A culpabilidade, na dosimetria da pena, não se confunde com a culpabilidade como elemento do crime. Enquanto esta verifica se o agente é imputável e tinha consciência da ilicitude, aquela mensura o grau de reprovabilidade da conduta.

É nesse contexto que a premeditação ganha relevância. O crime premeditado revela maior determinação criminosa, reflexão sobre a prática delitiva e frieza na execução. O agente que planeja detalhadamente seu crime demonstra maior desprezo pelos valores protegidos pelo ordenamento jurídico do que aquele que age por impulso.

Como explicou o relator, “a premeditação evidencia que o agente teve tempo para refletir sobre a prática criminosa e, ainda assim, optou por executá-la, revelando maior grau de censurabilidade em sua conduta”.

Os limites da aplicação: quando não cabe a valoração

A decisão estabeleceu importantes limitações para evitar bis in idem. A premeditação não pode ser valorada negativamente quando:

1 – Constitui elementar do tipo penal. No homicídio qualificado por emboscada (art. 121, §2º, IV), por exemplo, a premeditação já está abarcada pela qualificadora, não podendo ser novamente considerada na pena-base.

2 – É ínsita ao crime. Delitos como estelionato ou falsificação pressupõem, por sua natureza, algum grau de planejamento. Valorar negativamente a premeditação nesses casos seria punir duplamente o mesmo fato.
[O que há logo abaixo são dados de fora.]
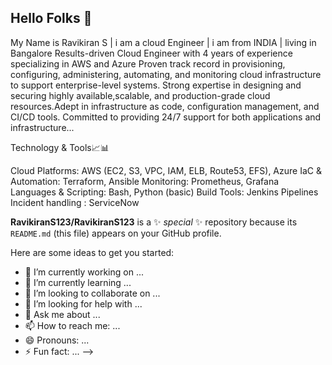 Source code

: ## Hello Folks 👋
My Name is Ravikiran S | i am a cloud Engineer | i am from INDIA | living in Bangalore 
Results-driven Cloud Engineer with 4 years of experience specializing in AWS and Azure Proven track record in provisioning, configuring, administering, automating, and monitoring cloud infrastructure to support enterprise-level systems. Strong expertise in designing and securing highly available,scalable, and production-grade cloud resources.Adept in infrastructure as code, configuration management, and CI/CD tools. Committed to providing 24/7 support for both applications and infrastructure...


Technology & Tools📈📊

Cloud Platforms: AWS (EC2, S3, VPC, IAM, ELB, Route53, EFS), Azure
IaC & Automation: Terraform, Ansible
Monitoring: Prometheus, Grafana
Languages & Scripting: Bash, Python (basic)
Build Tools: Jenkins Pipelines
Incident handling : ServiceNow

**RavikiranS123/RavikiranS123** is a ✨ _special_ ✨ repository because its `README.md` (this file) appears on your GitHub profile.

Here are some ideas to get you started:

- 🔭 I’m currently working on ...
- 🌱 I’m currently learning ...
- 👯 I’m looking to collaborate on ...
- 🤔 I’m looking for help with ...
- 💬 Ask me about ...
- 📫 How to reach me: ...
- 😄 Pronouns: ...
- ⚡ Fun fact: ...
-->
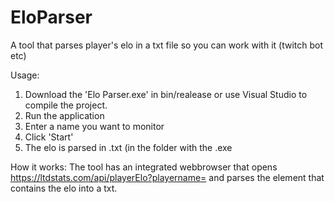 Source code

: # EloParser
A tool that parses player's elo in a txt file so you can work with it (twitch bot etc)


Usage:

1. Download the 'Elo Parser.exe' in bin/realease or use Visual Studio to compile the project.
2. Run the application
3. Enter a name you want to monitor
4. Click 'Start'
5. The elo is parsed in <playername>.txt (in the folder with the .exe

How it works:
The tool has an integrated webbrowser that opens https://ltdstats.com/api/playerElo?playername=<playername> and parses the element that contains the elo into a txt.
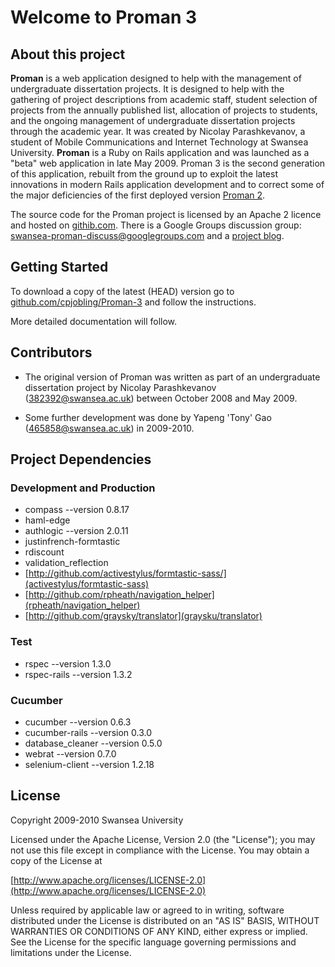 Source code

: # Welcome to Proman 3

## About this project

__Proman__ is a web application designed to help with the management of undergraduate dissertation projects. It is designed to help with the gathering of project descriptions from academic staff, student selection of projects from the annually published list, allocation of projects to students, and the ongoing management of undergraduate dissertation projects through the academic year. It was created by Nicolay Parashkevanov, a student of Mobile Communications and Internet Technology at Swansea University. __Proman__ is a Ruby on Rails application and was launched as a "beta" web application in late May 2009. Proman 3 is the second generation of this application, rebuilt from the ground up to exploit the latest innovations in modern Rails application development and to correct some of the major deficiencies of the first deployed version [Proman 2](http://github.com/cpjobling/Proman2).

The source code for the Proman project is licensed by an Apache 2 licence and hosted on  [githib.com](http://github.com/cpjobling/Proman-3). There is a Google Groups discussion group: [swansea-proman-discuss@googlegroups.com](http://groups.google.com/group/swansea-proman-discuss) and a [project blog](http://promanman.blogspot.com/).

## Getting Started

To download a copy of the latest (HEAD) version go to [github.com/cpjobling/Proman-3](http://github.com/cpjobling/Proman-3) and follow the instructions.

More detailed documentation will follow.

## Contributors

  - The original version of Proman was written as part of an undergraduate dissertation project by Nicolay Parashkevanov (382392@swansea.ac.uk) between October 2008 and May 2009.

  - Some further development was done by Yapeng 'Tony' Gao (465858@swansea.ac.uk) in 2009-2010.

## Project Dependencies

### Development and Production
  - compass --version 0.8.17
  - haml-edge
  - authlogic --version 2.0.11
  - justinfrench-formtastic 
  - rdiscount
  - validation_reflection
  - [http://github.com/activestylus/formtastic-sass/](activestylus/formtastic-sass)
  - [http://github.com/rpheath/navigation_helper](rpheath/navigation_helper)
  - [http://github.com/graysky/translator](graysku/translator)

### Test
  - rspec --version 1.3.0
  - rspec-rails --version 1.3.2

### Cucumber
  - cucumber --version 0.6.3
  - cucumber-rails --version 0.3.0
  - database_cleaner --version 0.5.0
  - webrat --version 0.7.0
  - selenium-client --version 1.2.18

## License ##

Copyright 2009-2010 Swansea University

Licensed under the Apache License, Version 2.0 (the "License");
you may not use this file except in compliance with the License.
You may obtain a copy of the License at

[http://www.apache.org/licenses/LICENSE-2.0](http://www.apache.org/licenses/LICENSE-2.0)

Unless required by applicable law or agreed to in writing, software
distributed under the License is distributed on an "AS IS" BASIS,
WITHOUT WARRANTIES OR CONDITIONS OF ANY KIND, either express or implied.
See the License for the specific language governing permissions and
limitations under the License.
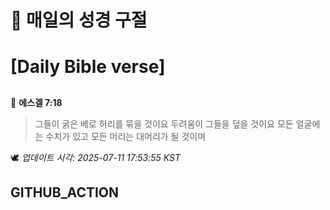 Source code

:# 🙏 매일의 성경 구절
# [Daily Bible verse]
##
<!-- START_BIBLE_VERSE -->
📖 **에스겔 7:18**
> 그들이 굵은 베로 허리를 묶을 것이요 두려움이 그들을 덮을 것이요 모든 얼굴에는 수치가 있고 모든 머리는 대머리가 될 것이며

🕊️ _업데이트 시각: 2025-07-11 17:53:55 KST_
  <!-- END_BIBLE_VERSE -->
## GITHUB_ACTION

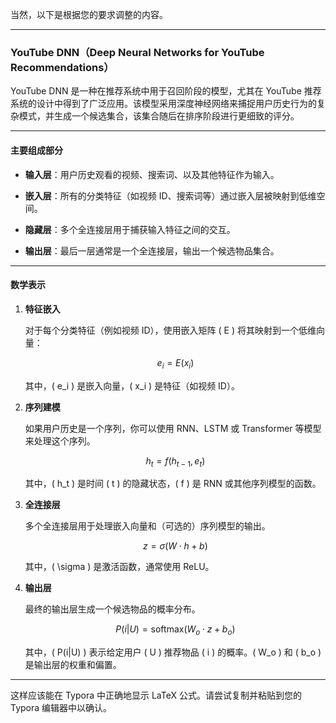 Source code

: 当然，以下是根据您的要求调整的内容。

---

### YouTube DNN（Deep Neural Networks for YouTube Recommendations）

YouTube DNN 是一种在推荐系统中用于召回阶段的模型，尤其在 YouTube 推荐系统的设计中得到了广泛应用。该模型采用深度神经网络来捕捉用户历史行为的复杂模式，并生成一个候选集合，该集合随后在排序阶段进行更细致的评分。

---

#### 主要组成部分

- **输入层**：用户历史观看的视频、搜索词、以及其他特征作为输入。
  
- **嵌入层**：所有的分类特征（如视频 ID、搜索词等）通过嵌入层被映射到低维空间。
  
- **隐藏层**：多个全连接层用于捕获输入特征之间的交互。
  
- **输出层**：最后一层通常是一个全连接层，输出一个候选物品集合。

---

#### 数学表示

1. **特征嵌入**

    对于每个分类特征（例如视频 ID），使用嵌入矩阵 \( E \) 将其映射到一个低维向量：
  
    $$
    e_i = E(x_i)
    $$

    其中，\( e_i \) 是嵌入向量，\( x_i \) 是特征（如视频 ID）。

2. **序列建模**

    如果用户历史是一个序列，你可以使用 RNN、LSTM 或 Transformer 等模型来处理这个序列。
  
    $$
    h_t = f(h_{t-1}, e_t)
    $$

    其中，\( h_t \) 是时间 \( t \) 的隐藏状态，\( f \) 是 RNN 或其他序列模型的函数。

3. **全连接层**

    多个全连接层用于处理嵌入向量和（可选的）序列模型的输出。
  
    $$
    z = \sigma(W \cdot h + b)
    $$

    其中，\( \sigma \) 是激活函数，通常使用 ReLU。

4. **输出层**

    最终的输出层生成一个候选物品的概率分布。
  
    $$
    P(i|U) = \text{softmax}(W_o \cdot z + b_o)
    $$

    其中，\( P(i|U) \) 表示给定用户 \( U \) 推荐物品 \( i \) 的概率。\( W_o \) 和 \( b_o \) 是输出层的权重和偏置。

---

这样应该能在 Typora 中正确地显示 LaTeX 公式。请尝试复制并粘贴到您的 Typora 编辑器中以确认。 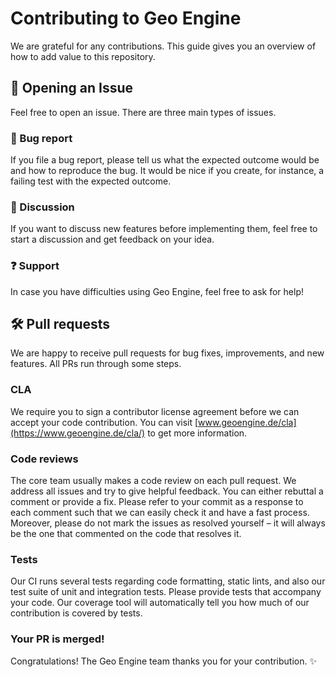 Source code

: # Contributing to Geo Engine

We are grateful for any contributions.
This guide gives you an overview of how to add value to this repository.

## 📝 Opening an Issue

Feel free to open an issue.
There are three main types of issues.

### 🐞 Bug report

If you file a bug report, please tell us what the expected outcome would be and how to reproduce the bug.
It would be nice if you create, for instance, a failing test with the expected outcome.

### 📣 Discussion

If you want to discuss new features before implementing them, feel free to start a discussion and get feedback on your idea.

### ❓ Support

In case you have difficulties using Geo Engine, feel free to ask for help!

## 🛠️ Pull requests

We are happy to receive pull requests for bug fixes, improvements, and new features.
All PRs run through some steps.

### CLA

We require you to sign a contributor license agreement before we can accept your code contribution.
You can visit [www.geoengine.de/cla](https://www.geoengine.de/cla/) to get more information.

### Code reviews

The core team usually makes a code review on each pull request.
We address all issues and try to give helpful feedback.
You can either rebuttal a comment or provide a fix.
Please refer to your commit as a response to each comment such that we can easily check it and have a fast process.
Moreover, please do not mark the issues as resolved yourself – it will always be the one that commented on the code that resolves it.

### Tests

Our CI runs several tests regarding code formatting, static lints, and also our test suite of unit and integration tests.
Please provide tests that accompany your code.
Our coverage tool will automatically tell you how much of our contribution is covered by tests.

### Your PR is merged!

Congratulations! The Geo Engine team thanks you for your contribution. ✨
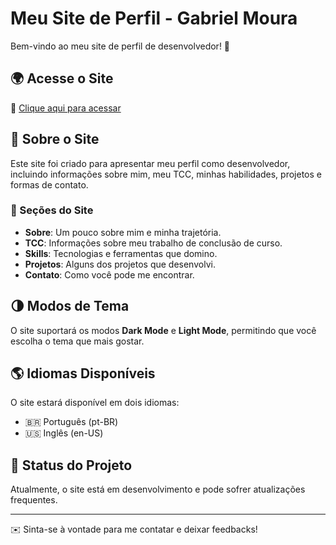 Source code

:# Meu Site de Perfil - Gabriel Moura

Bem-vindo ao meu site de perfil de desenvolvedor! 🚀

## 🌍 Acesse o Site
🔗 [Clique aqui para acessar](https://mouragabriel53.github.io/SiteProfile/)

## 📌 Sobre o Site
Este site foi criado para apresentar meu perfil como desenvolvedor, incluindo informações sobre mim, meu TCC, minhas habilidades, projetos e formas de contato.

### 📂 Seções do Site
- **Sobre**: Um pouco sobre mim e minha trajetória.
- **TCC**: Informações sobre meu trabalho de conclusão de curso.
- **Skills**: Tecnologias e ferramentas que domino.
- **Projetos**: Alguns dos projetos que desenvolvi.
- **Contato**: Como você pode me encontrar.

## 🌗 Modos de Tema
O site suportará os modos **Dark Mode** e **Light Mode**, permitindo que você escolha o tema que mais gostar.

## 🌎 Idiomas Disponíveis
O site estará disponível em dois idiomas:
- 🇧🇷 Português (pt-BR)
- 🇺🇸 Inglês (en-US)

## 🚧 Status do Projeto
Atualmente, o site está em desenvolvimento e pode sofrer atualizações frequentes.

---
✉️ Sinta-se à vontade para me contatar e deixar feedbacks! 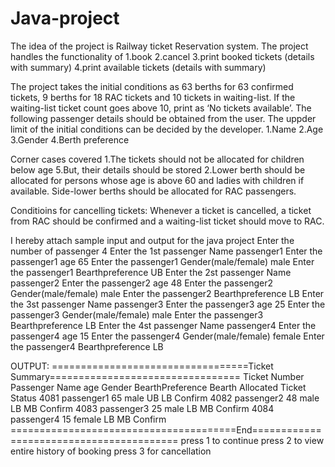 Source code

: # Java-project
The idea of the project is Railway ticket Reservation system. The project handles the functionality of 
1.book
2.cancel
3.print booked tickets (details with summary)
4.print available tickets (details with summary)

The project takes the initial conditions as 63 berths for 63 confirmed tickets, 9 berths for 18 RAC tickets and 10 tickets in waiting-list. If the waiting-list ticket count goes above 10, print as ‘No tickets available’. The following passenger details should be obtained from the user.
The uppder limit of the initial conditions can be decided by the developer.
1.Name
2.Age
3.Gender
4.Berth preference


Corner cases covered
1.The tickets should not be allocated for children below age 5.But, their details should be stored
2.Lower berth should be allocated for persons whose age is above 60 and ladies with children if available. Side-lower berths should be allocated for RAC passengers.

Conditioins for cancelling tickets:
Whenever a ticket is cancelled, a ticket from RAC should be confirmed and a waiting-list ticket should move to RAC.

I hereby attach sample input and output for the java project
Enter the number of passenger
4
Enter the 1st passenger Name 
passenger1
Enter the passenger1 age
65
Enter the passenger1 Gender(male/female)
male
Enter the passenger1 Bearthpreference
UB
Enter the 2st passenger Name 
passenger2
Enter the passenger2 age
48
Enter the passenger2 Gender(male/female)
male
Enter the passenger2 Bearthpreference
LB
Enter the 3st passenger Name 
passenger3
Enter the passenger3 age
25
Enter the passenger3 Gender(male/female)
male
Enter the passenger3 Bearthpreference
LB
Enter the 4st passenger Name 
passenger4
Enter the passenger4 age
15
Enter the passenger4 Gender(male/female)
female
Enter the passenger4 Bearthpreference
LB

OUTPUT:
==================================Ticket Summary=================================
Ticket Number   Passenger Name   age   Gender   BearthPreference   Bearth Allocated	Ticket Status
      4081		     passenger1		65      male		         UB		            LB		      Confirm
      4082		     passenger2		48      male		         LB		            MB		      Confirm
      4083		     passenger3		25      male		         LB		            MB		      Confirm
      4084		     passenger4		15      female		       LB		            MB		      Confirm
=======================================End=========================================
press 1 to continue
press 2 to view entire history of booking
press 3 for cancellation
3 – Configura pressuposto de agravante ou qualificadora. Se a premeditação já fundamenta o reconhecimento de uma agravante genérica ou qualificadora, não pode ser utilizada também na primeira fase da dosimetria.

A fundamentação concreta: o ônus argumentativo do julgador

O STJ foi categórico: não basta afirmar genericamente que houve premeditação. O magistrado deve demonstrar, com base em elementos concretos dos autos, como o planejamento do crime revela maior reprovabilidade da conduta.

Premeditação

No caso paradigma, o juiz apontou especificamente: o aproveitamento calculado da relação de confiança, o estudo prévio da rotina familiar, a obtenção fraudulenta da chave e a escolha deliberada do momento de maior vulnerabilidade da vítima. Essa fundamentação concreta atende à exigência estabelecida pelo STJ.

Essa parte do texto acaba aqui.